Introducing my new blog - slashdev.space

#meta

Hi! Welcome to the new home of my blog. Let me give you a small tour of why I built it, its underlying architecture and my ambitions with this project.

My old blog was based on Gatsby.js, a static site generator built on React. Back then, I used a quick and dirty blogging template I stole from the Gatsby themes page. Gatsby themes are essentially npm packages, that you throw in your project as a dependency. While it was super easy to set up, I had a hard time configuring it to my likings, since I relied on a framework someone else has provided.

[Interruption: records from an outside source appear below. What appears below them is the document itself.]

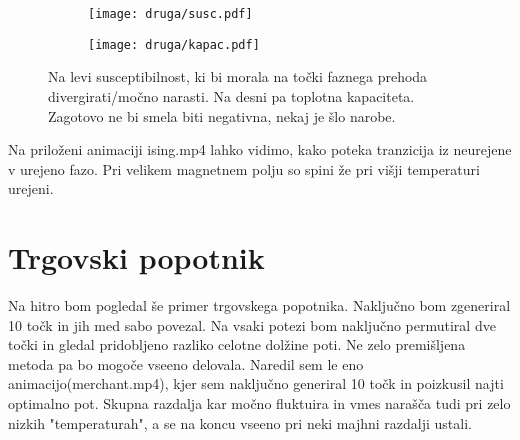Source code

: \documentclass{article}
\begin{document}
\begin{figure}[H]
\centering
\begin{subfigure}{.49\textwidth}
\texttt{[image: druga/susc.pdf]}
\end{subfigure}
\begin{subfigure}{.49\textwidth}
\texttt{[image: druga/kapac.pdf]}
\end{subfigure}
\caption*{Na levi susceptibilnost, ki bi morala na točki faznega prehoda divergirati/močno narasti. Na desni pa  toplotna kapaciteta. Zagotovo ne bi smela biti negativna, nekaj je šlo narobe.}
\end{figure}

Na priloženi animaciji ising.mp4 lahko vidimo, kako poteka tranzicija iz neurejene v urejeno fazo. Pri velikem magnetnem polju so spini že pri višji temperaturi urejeni. 

\section{Trgovski popotnik}

Na hitro bom pogledal še primer trgovskega popotnika. Naključno bom zgeneriral 10 točk in jih med sabo povezal. Na vsaki potezi bom naključno permutiral dve točki in gledal pridobljeno razliko celotne dolžine poti. Ne zelo premišljena metoda pa bo mogoče vseeno delovala.
Naredil sem le eno animacijo(merchant.mp4), kjer sem naključno generiral 10 točk in poizkusil najti optimalno pot. Skupna razdalja kar močno fluktuira in vmes narašča tudi pri zelo nizkih "temperaturah", a se na koncu vseeno pri neki majhni razdalji ustali. 
\end{document}
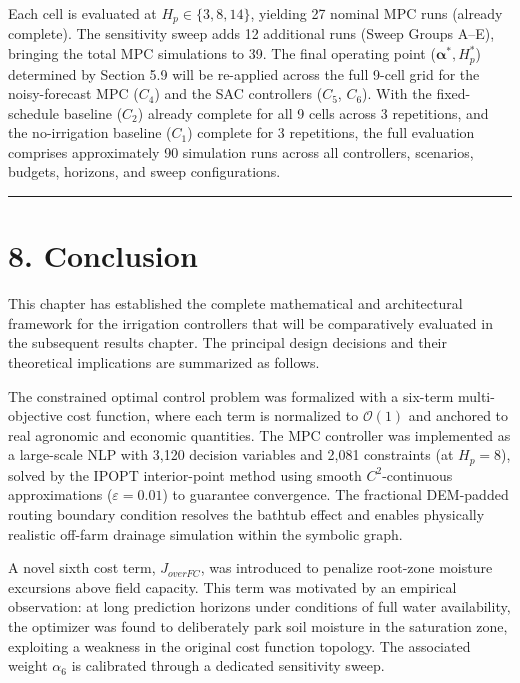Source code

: Each cell is evaluated at \(H_p \in \{3, 8, 14\}\), yielding 27 nominal
MPC runs (already complete). The sensitivity sweep adds 12 additional
runs (Sweep Groups A--E), bringing the total MPC simulations to 39. The
final operating point (\(\boldsymbol{\alpha}^*, H_p^*\)) determined by
Section 5.9 will be re-applied across the full 9-cell grid for the
noisy-forecast MPC (\(C_4\)) and the SAC controllers (\(C_5\), \(C_6\)).
With the fixed-schedule baseline (\(C_2\)) already complete for all 9
cells across 3 repetitions, and the no-irrigation baseline (\(C_1\))
complete for 3 repetitions, the full evaluation comprises approximately
90 simulation runs across all controllers, scenarios, budgets, horizons,
and sweep configurations.

\begin{center}\rule{0.5\linewidth}{0.5pt}\end{center}

\section{8. Conclusion}\label{conclusion}

This chapter has established the complete mathematical and architectural
framework for the irrigation controllers that will be comparatively
evaluated in the subsequent results chapter. The principal design
decisions and their theoretical implications are summarized as follows.

The constrained optimal control problem was formalized with a six-term
multi-objective cost function, where each term is normalized to
\(\mathcal{O}(1)\) and anchored to real agronomic and economic
quantities. The MPC controller was implemented as a large-scale NLP with
3,120 decision variables and 2,081 constraints (at \(H_p = 8\)), solved
by the IPOPT interior-point method using smooth \(C^2\)-continuous
approximations (\(\varepsilon = 0.01\)) to guarantee convergence. The
fractional DEM-padded routing boundary condition resolves the bathtub
effect and enables physically realistic off-farm drainage simulation
within the symbolic graph.

A novel sixth cost term, \(J_{overFC}\), was introduced to penalize
root-zone moisture excursions above field capacity. This term was
motivated by an empirical observation: at long prediction horizons under
conditions of full water availability, the optimizer was found to
deliberately park soil moisture in the saturation zone, exploiting a
weakness in the original cost function topology. The associated weight
\(\alpha_6\) is calibrated through a dedicated sensitivity sweep.

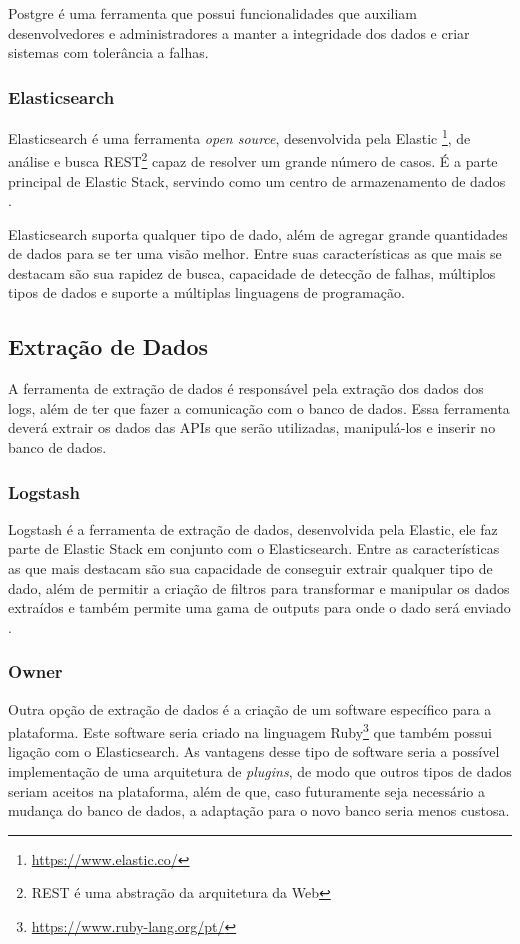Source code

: Postgre é uma ferramenta que possui funcionalidades que auxiliam desenvolvedores e administradores a manter a integridade dos dados e criar sistemas com tolerância a falhas.
\subsubsection*{Elasticsearch}
Elasticsearch é uma ferramenta \textit{open source}, desenvolvida pela Elastic \footnote[1]{\url{https://www.elastic.co/}}, de análise e busca REST\footnote[2]{REST é uma abstração da arquitetura da Web} capaz de resolver um grande número de casos. É a parte principal de Elastic Stack, servindo como um centro de armazenamento de dados \cite{elasticsearch}.

Elasticsearch suporta qualquer tipo de dado, além de agregar grande quantidades de dados para se ter uma visão melhor. Entre suas características as que mais se destacam são sua rapidez de busca, capacidade de detecção de falhas, múltiplos tipos de dados e suporte a múltiplas linguagens de programação.
\subsection{Extração de Dados}
A ferramenta de extração de dados é responsável pela extração dos dados dos logs, além de ter que fazer a comunicação com o banco de dados. Essa ferramenta deverá extrair os dados das APIs que serão utilizadas, manipulá-los e inserir no banco de dados.
\subsubsection*{Logstash}
Logstash é a ferramenta de extração de dados, desenvolvida pela Elastic, ele faz parte de Elastic Stack em conjunto com o Elasticsearch. Entre as características as que mais destacam são sua capacidade de conseguir extrair qualquer tipo de dado, além de permitir a criação de filtros para transformar e manipular os dados extraídos e também permite uma gama de outputs para onde o dado será enviado \cite{logstash}.
\subsubsection*{Owner}
Outra opção de extração de dados é a criação de um software específico para a plataforma. Este software seria criado na linguagem Ruby\footnote[3]{\url{https://www.ruby-lang.org/pt/}} que também possui ligação com o Elasticsearch. As vantagens desse tipo de software seria a possível implementação de uma arquitetura de \textit{plugins}, de modo que outros tipos de dados seriam aceitos na plataforma, além de que, caso futuramente seja necessário a mudança do banco de dados, a adaptação para o novo banco seria menos custosa.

The real turning point came, when I tried to build the blog after a few months of not maintaining it. I wasn't able to compile it, since some dependency of the blog template broke. Of course I could have forked the template and fixed it to my likings, but I didn't want to maintain yet another library until the end of my blogs life. You could draw some parallels to propriotary software, where you don't have the chance to look under the hood and see what's wrong, except in this case, it was just me being lazy.

A new approach

What I want is a project that I have full control over. I want to be able to customize styling and add features whenever I want to. Gatsby would have been able to give me all of this, but I have the feeling that it sometimes overcomplicates things too much (Having a GraphQL backend is nice, but do you really need that?). I looked at frameworks like Hugo which offers lightning fast compilation, but with it, I would have been tied to "the Hugo way" of templating and configuring the project.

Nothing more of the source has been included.